O caderno ‘Dinheiro’ tem vasto material sobre crédito e endividamento nas páginas B4 e B5. O estudo principal (‘Consumidores se endividam mais e já tem 46% do crédito’) avalia que o fato de aumentar o número das pessoas físicas que se endividam é bom porque elas estão tomando crédito para consumir, o que impulsiona a economia. Mas a reportagem na página ao lado (‘Consignado agora afeta venda de eletrônicos’) informa que a inadimplência já é uma realidade. Já são visíveis, em outubro, os efeitos negativos dos empréstimos consignados.


Vários levantamentos mostram que cresce perigosamente a inadimplência e que a situação está fugindo do controle, principalmente entre os que estão recorrendo a empréstimos consignados.


O jornal deveria ter trabalhado melhor as informações das duas reportagens. Editadas separadamente, como estão, perderam a força.

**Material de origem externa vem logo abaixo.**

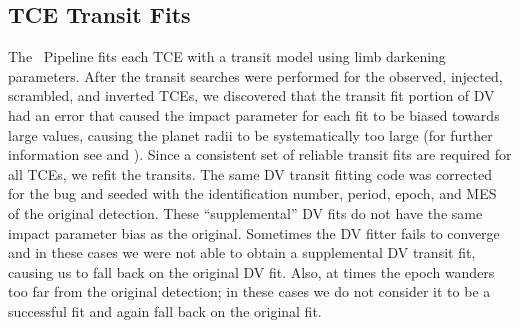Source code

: \subsection{TCE Transit Fits}

The \Kepler\ Pipeline fits each TCE with a \citet{Mandel2002} transit model using \citet{Claret2000} limb darkening parameters. After the transit searches were performed for the observed, injected, scrambled, and inverted TCEs, we discovered that the transit fit portion of DV had an error that caused the impact parameter for each fit to be biased towards large values, causing the planet radii to be systematically too large (for further information see \citealt{Christiansen2017} and \citealt{Coughlin2017a}). Since a consistent set of reliable transit fits are required for all TCEs, we refit the transits.  The same DV transit fitting code was corrected for the bug and seeded with the \Kepler{} identification number, period, epoch, and MES of the original detection. These ``supplemental'' DV fits do not have the same impact parameter bias as the original.  Sometimes the DV fitter fails to converge and in these cases we were not able to obtain a supplemental DV transit fit, causing us to fall back on the original DV fit. Also, at times the epoch wanders too far from the original detection; in these cases we do not consider it to be a successful fit and again fall back on the original fit.

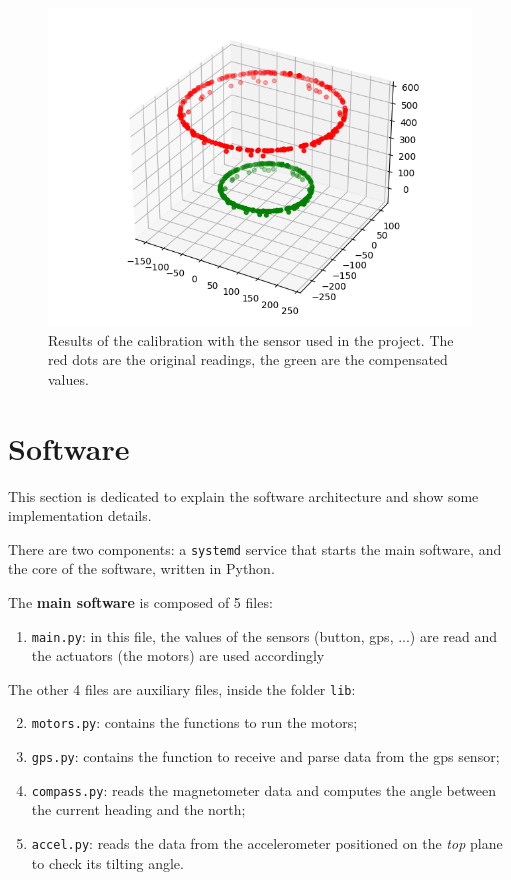 \documentclass[]{article}
\begin{document}
\begin{figure}[H]
	\centering
	\includegraphics[width=0.7\linewidth]{images/electronic/mycalibration.png}
	\caption{Results of the calibration with the sensor used in the project. The red dots are the original readings, the green are the compensated values.\\}
\end{figure}

\newpage	
\section{Software}\label{sec:software}
This section is dedicated to explain the software architecture and show some implementation details. 

There are two components: a \texttt{systemd} service that starts the main software, and the core of the software, written in Python. 

The \textbf{main software} is composed of 5 files: 
\begin{enumerate}
	\item \texttt{main.py}: in this file, the values of the sensors (button, gps, ...) are read and the actuators (the motors) are used accordingly
\end{enumerate}

The other 4 files are auxiliary files, inside the folder \texttt{lib}:

\begin{enumerate}
	\setcounter{enumi}{1}
	\item \texttt{motors.py}: contains the functions to run the motors;
	\item \texttt{gps.py}: contains the function to receive and parse data from the gps sensor;
	\item \texttt{compass.py}: reads the magnetometer data and computes the angle between the current heading and the north;
	\item \texttt{accel.py}: reads the data from the accelerometer positioned on the \textit{top} plane to check its tilting angle. 
\end{enumerate}
\end{document}
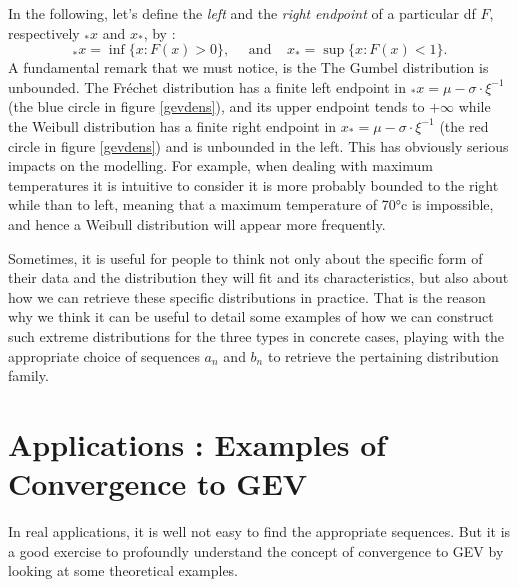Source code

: \documentclass[11pt,a4paper,openany ]{book}
\begin{document}
In the following, let's define the \emph{left} and the \emph{right} \emph{endpoint} of a particular df $F$, respectively $_*x$ and $x_*$, by :
\begin{equation*}
_*x=\inf\{x:F(x)>0\}, \ \ \ \ \ \ \text{and} \ \ \ \ \  x_*=\sup\{x:F(x)<1\}.
\end{equation*}
A fundamental remark that we must notice, is the  The Gumbel distribution is unbounded. The Fréchet distribution has a finite left endpoint in $_*x=\mu-\sigma\cdot\xi^{-1}$ (the blue circle in figure \ref{gevdens}), and its upper endpoint tends to $+\infty$ while the Weibull distribution has a finite right endpoint in $x_*=\mu-\sigma\cdot\xi^{-1}$ (the red circle in figure \ref{gevdens}) and is unbounded in the left. This has obviously serious impacts on the modelling. For example, when dealing with maximum temperatures it is intuitive to consider it is more probably bounded to the right while than to left, meaning that a maximum temperature of 70°c is impossible, and hence a Weibull distribution will appear more frequently. 


\vspace{.3cm}
Sometimes, it is useful for people to think not only about the
specific form of their data and the distribution they will fit and its characteristics, but also about how we can retrieve these specific distributions in practice. That is the 
reason why we think it can be useful to detail some examples of how we can construct such extreme distributions for the three types in concrete cases, playing with the appropriate choice of 
sequences $a_n$ and $b_n$ to retrieve the pertaining distribution family.



\section{Applications : Examples of Convergence to GEV}\label{sec::appconcrete}

In real applications, it is well not easy to find the appropriate sequences. But it is a good exercise to profoundly understand the concept of convergence to GEV by looking at some theoretical examples.
\end{document}
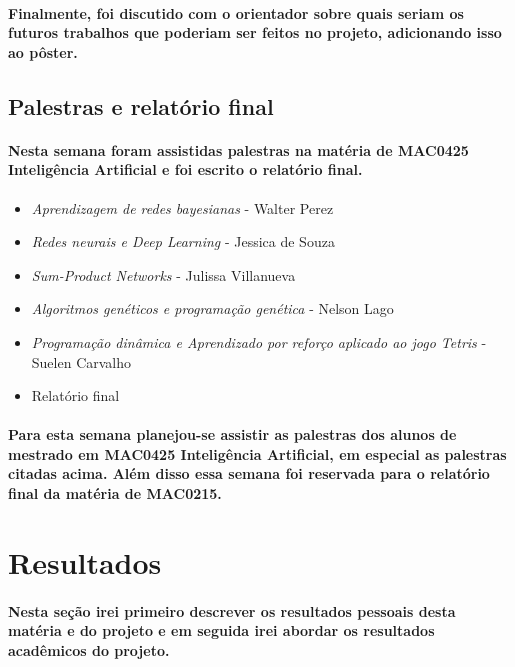 \documentclass[a4paper,10pt]{article}
\theoremstyle{plain}
\begin{document}
\paragraph{
  Finalmente, foi discutido com o orientador sobre quais seriam os futuros trabalhos que poderiam
  ser feitos no projeto, adicionando isso ao pôster.
}

\subsection{Palestras e relatório final}

\paragraph{
  Nesta semana foram assistidas palestras na matéria de MAC0425 Inteligência Artificial e foi
  escrito o relatório final.
}

\begin{itemize}
  \item \textit{Aprendizagem de redes bayesianas} - Walter Perez
  \item \textit{Redes neurais e Deep Learning} - Jessica de Souza
  \item \textit{Sum-Product Networks} - Julissa Villanueva
  \item \textit{Algoritmos genéticos e programação genética} - Nelson Lago
  \item \textit{Programação dinâmica e Aprendizado por reforço aplicado ao jogo Tetris} - Suelen
    Carvalho
  \item Relatório final
\end{itemize}

\paragraph{
  Para esta semana planejou-se assistir as palestras dos alunos de mestrado em MAC0425 Inteligência
  Artificial, em especial as palestras citadas acima. Além disso essa semana foi reservada para o
  relatório final da matéria de MAC0215.
}

\section{Resultados}

\paragraph{
  Nesta seção irei primeiro descrever os resultados pessoais desta matéria e do projeto e em
  seguida irei abordar os resultados acadêmicos do projeto.
}
\end{document}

Avalio que a chamada da primeira página deveria ter dado igual ou mais espaço para o problema que já estourou – trabalhadores e aposentados cada vez mais endividados e o efeito da inadimplência que já se sente no comércio – do que para o estudo que aponta para uma tendência.


Esporte


O ‘Globo’, com grande destaque na capa e muitas fotos internas, e o ‘Estado’ informam que a CBF escolheu um hotel à beira do lago Lucerna, na Suíça, para a concentração da seleção brasileira para a Copa da Alemanha. Não vi na Folha.


Aviso


Amanhã e quinta estarei em São Paulo para reuniões na Folha. Por esta razão, não haverá Crítica Interna.’